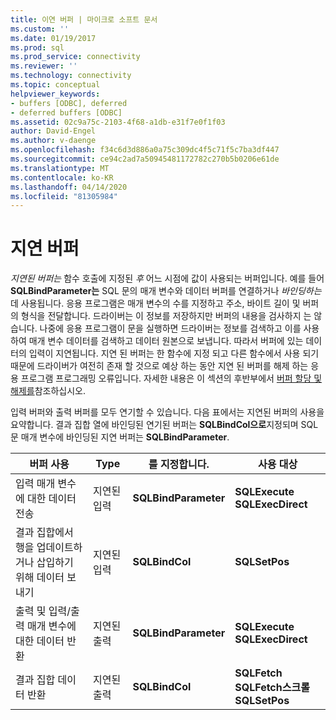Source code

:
 ```yaml
---
title: 이연 버퍼 | 마이크로 소프트 문서
ms.custom: ''
ms.date: 01/19/2017
ms.prod: sql
ms.prod_service: connectivity
ms.reviewer: ''
ms.technology: connectivity
ms.topic: conceptual
helpviewer_keywords:
- buffers [ODBC], deferred
- deferred buffers [ODBC]
ms.assetid: 02c9a75c-2103-4f68-a1db-e31f7e0f1f03
author: David-Engel
ms.author: v-daenge
ms.openlocfilehash: f34c6d3d886a0a75c309dc4f5c71f5c7ba3df447
ms.sourcegitcommit: ce94c2ad7a50945481172782c270b5b0206e61de
ms.translationtype: MT
ms.contentlocale: ko-KR
ms.lasthandoff: 04/14/2020
ms.locfileid: "81305984"
---
```

# <a name="deferred-buffers"></a>지연 버퍼
*지연된 버퍼는* 함수 호출에 지정된 *후* 어느 시점에 값이 사용되는 버퍼입니다. 예를 들어 **SQLBindParameter는** SQL 문의 매개 변수와 데이터 버퍼를 연결하거나 *바인딩하는* 데 사용됩니다. 응용 프로그램은 매개 변수의 수를 지정하고 주소, 바이트 길이 및 버퍼의 형식을 전달합니다. 드라이버는 이 정보를 저장하지만 버퍼의 내용을 검사하지 는 않습니다. 나중에 응용 프로그램이 문을 실행하면 드라이버는 정보를 검색하고 이를 사용하여 매개 변수 데이터를 검색하고 데이터 원본으로 보냅니다. 따라서 버퍼에 있는 데이터의 입력이 지연됩니다. 지연 된 버퍼는 한 함수에 지정 되고 다른 함수에서 사용 되기 때문에 드라이버가 여전히 존재 할 것으로 예상 하는 동안 지연 된 버퍼를 해제 하는 응용 프로그램 프로그래밍 오류입니다. 자세한 내용은 이 섹션의 후반부에서 [버퍼 할당 및 해제를](../../../odbc/reference/develop-app/allocating-and-freeing-buffers.md)참조하십시오.  
  
 입력 버퍼와 출력 버퍼를 모두 연기할 수 있습니다. 다음 표에서는 지연된 버퍼의 사용을 요약합니다. 결과 집합 열에 바인딩된 연기된 버퍼는 **SQLBindCol으로**지정되며 SQL 문 매개 변수에 바인딩된 지연 버퍼는 **SQLBindParameter**.  
  
|버퍼 사용|Type|를 지정합니다.|사용 대상|  
|----------------|----------|--------------------|-------------|  
|입력 매개 변수에 대한 데이터 전송|지연된 입력|**SQLBindParameter**|**SQLExecute**<br /> **SQLExecDirect**|  
|결과 집합에서 행을 업데이트하거나 삽입하기 위해 데이터 보내기|지연된 입력|**SQLBindCol**|**SQLSetPos**|  
|출력 및 입력/출력 매개 변수에 대한 데이터 반환|지연된 출력|**SQLBindParameter**|**SQLExecute**<br /> **SQLExecDirect**|  
|결과 집합 데이터 반환|지연된 출력|**SQLBindCol**|**SQLFetch**<br /> **SQLFetch스크롤 SQLSetPos**|
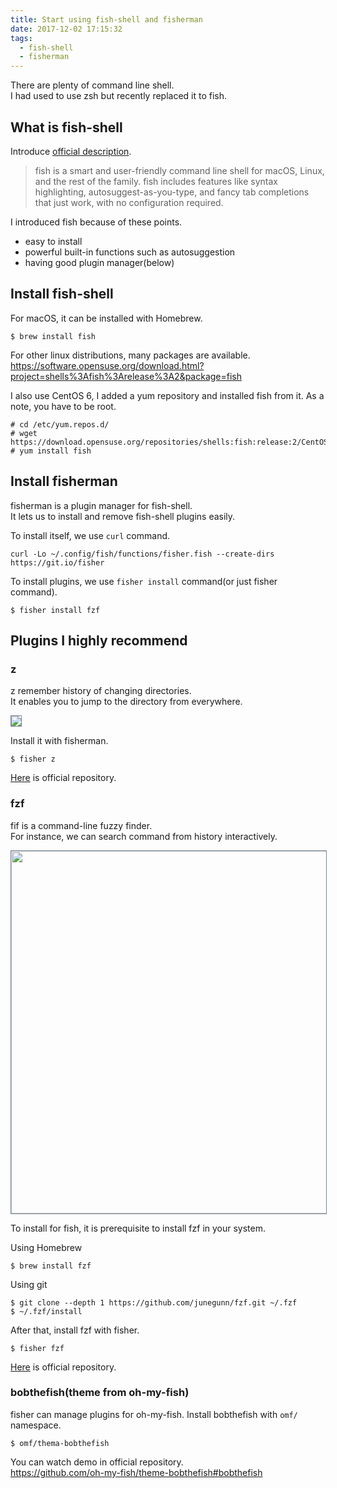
 ```yaml
---
title: Start using fish-shell and fisherman
date: 2017-12-02 17:15:32
tags:
  - fish-shell
  - fisherman
---
```


There are plenty of command line shell.  
I had used to use zsh but recently replaced it to fish.

## What is fish-shell

Introduce [official description](https://github.com/fish-shell/fish-shell).
> fish is a smart and user-friendly command line shell for macOS, Linux, and the rest of the family. fish includes features like syntax highlighting, autosuggest-as-you-type, and fancy tab completions that just work, with no configuration required.

I introduced fish because of these points.

- easy to install
- powerful built-in functions such as autosuggestion
- having good plugin manager(below)

## Install fish-shell

For macOS, it can be installed with Homebrew.
```console
$ brew install fish
```

For other linux distributions, many packages are available.  
https://software.opensuse.org/download.html?project=shells%3Afish%3Arelease%3A2&package=fish

I also use CentOS 6, I added a yum repository and installed fish from it.
As a note, you have to be root.
```console
# cd /etc/yum.repos.d/
# wget https://download.opensuse.org/repositories/shells:fish:release:2/CentOS_6/shells:fish:release:2.repo
# yum install fish
```

## Install fisherman

fisherman is a plugin manager for fish-shell.  
It lets us to install and remove fish-shell plugins easily.

To install itself, we use `curl` command.
```
curl -Lo ~/.config/fish/functions/fisher.fish --create-dirs https://git.io/fisher
```

To install plugins, we use `fisher install` command(or just fisher command).
```
$ fisher install fzf
```

## Plugins I highly recommend

### z

z remember history of changing directories.  
It enables you to jump to the directory from everywhere.

<img src="{% asset_path fish-shell_z_demo.gif %}" style="border: 1px solid LightSlateGray" />

Install it with fisherman.
```
$ fisher z
```

[Here](https://github.com/fisherman/z) is official repository.

### fzf

fif is a command-line fuzzy finder.  
For instance, we can search command from history interactively.

<img src="{% asset_path fish-shell_fzf_demo.gif %}" style="border: 1px solid LightSlateGray" width="580px" />

To install for fish, it is prerequisite to install fzf in your system.

Using Homebrew
```
$ brew install fzf
```

Using git
```
$ git clone --depth 1 https://github.com/junegunn/fzf.git ~/.fzf
$ ~/.fzf/install
```

After that, install fzf with fisher.
```
$ fisher fzf
```

[Here](https://github.com/fisherman/fzf) is official repository.

### bobthefish(theme from oh-my-fish)

fisher can manage plugins for oh-my-fish.
Install bobthefish with `omf/` namespace.
```
$ omf/thema-bobthefish
```

You can watch demo in official repository.  
https://github.com/oh-my-fish/theme-bobthefish#bobthefish
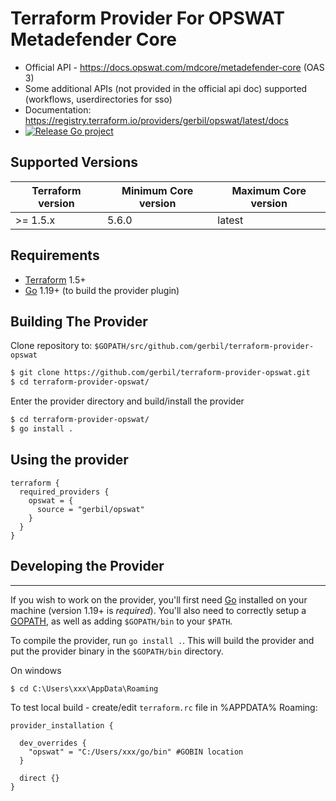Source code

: Terraform Provider For OPSWAT Metadefender Core
==================

- Official API - https://docs.opswat.com/mdcore/metadefender-core (OAS 3)
- Some additional APIs (not provided in the official api doc) supported (workflows, userdirectories for sso)
- Documentation: https://registry.terraform.io/providers/gerbil/opswat/latest/docs
- [![Release Go project](https://github.com/gerbil/terraform-provider-opswat/actions/workflows/release.yaml/badge.svg)](https://github.com/gerbil/terraform-provider-opswat/actions/workflows/release.yaml)

Supported Versions
------------------

| Terraform version | Minimum Core version | Maximum Core version 
|------------------|----------------------|----------------------| 
| >= 1.5.x	        | 5.6.0	               | latest               |

Requirements
------------

-	[Terraform](https://www.terraform.io/downloads.html) 1.5+
-	[Go](https://golang.org/doc/install) 1.19+ (to build the provider plugin)

Building The Provider
---------------------

Clone repository to: `$GOPATH/src/github.com/gerbil/terraform-provider-opswat`

```sh
$ git clone https://github.com/gerbil/terraform-provider-opswat.git
$ cd terraform-provider-opswat/
```

Enter the provider directory and build/install the provider

```sh
$ cd terraform-provider-opswat/
$ go install .
```

Using the provider
----------------------
```hcl
terraform {
  required_providers {
    opswat = {
      source = "gerbil/opswat"
    }
  }
}
```


## Developing the Provider
---------------------------

If you wish to work on the provider, you'll first need [Go](http://www.golang.org) installed on your machine (version 1.19+ is *required*). You'll also need to correctly setup a [GOPATH](http://golang.org/doc/code.html#GOPATH), as well as adding `$GOPATH/bin` to your `$PATH`.

To compile the provider, run `go install .`. This will build the provider and put the provider binary in the `$GOPATH/bin` directory.


On windows
```shell
$ cd C:\Users\xxx\AppData\Roaming
```

To test local build - create/edit `terraform.rc` file in %APPDATA% Roaming:

```text
provider_installation {

  dev_overrides {
    "opswat" = "C:/Users/xxx/go/bin" #GOBIN location
  }

  direct {}
}
```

**Description of the task:**
Some of the data mentions "Roaming". Copy every line where it does.

**Reply:**
$ cd C:\Users\xxx\AppData\Roaming
To test local build - create/edit `terraform.rc` file in %APPDATA% Roaming:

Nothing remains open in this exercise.